Exercise brief ->
Apart from the pictures, every entry below must be given again exactly.

Data for processing ->
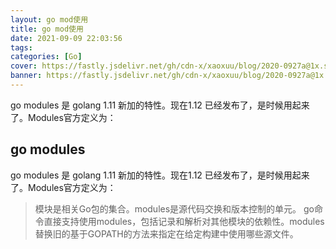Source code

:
 ```yaml
---
layout: go mod使用
title: go mod使用
date: 2021-09-09 22:03:56
tags:
categories: [Go]
cover: https://fastly.jsdelivr.net/gh/cdn-x/xaoxuu/blog/2020-0927a@1x.svg
banner: https://fastly.jsdelivr.net/gh/cdn-x/xaoxuu/blog/2020-0927a@1x.svg
---
```


go modules 是 golang 1.11 新加的特性。现在1.12 已经发布了，是时候用起来了。Modules官方定义为：

<!-- more -->

## go modules

go modules 是 golang 1.11 新加的特性。现在1.12 已经发布了，是时候用起来了。Modules官方定义为：

>模块是相关Go包的集合。modules是源代码交换和版本控制的单元。 go命令直接支持使用modules，包括记录和解析对其他模块的依赖性。modules替换旧的基于GOPATH的方法来指定在给定构建中使用哪些源文件。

Your response ->
Source code

:
 ```yaml
---
layout: go mod使用
title: go mod使用
date: 2021-09-09 22:03:56
tags:
categories: [Go]
cover: https://fastly.jsdelivr.net/gh/cdn-x/xaoxuu/blog/2020-0927a@1x.svg
banner: https://fastly.jsdelivr.net/gh/cdn-x/xaoxuu/blog/2020-0927a@1x.svg
---
```


go modules 是 golang 1.11 新加的特性。现在1.12 已经发布了，是时候用起来了。Modules官方定义为：

<!-- more -->

## go modules

go modules 是 golang 1.11 新加的特性。现在1.12 已经发布了，是时候用起来了。Modules官方定义为：

>模块是相关Go包的集合。modules是源代码交换和版本控制的单元。 go命令直接支持使用modules，包括记录和解析对其他模块的依赖性。modules替换旧的基于GOPATH的方法来指定在给定构建中使用哪些源文件。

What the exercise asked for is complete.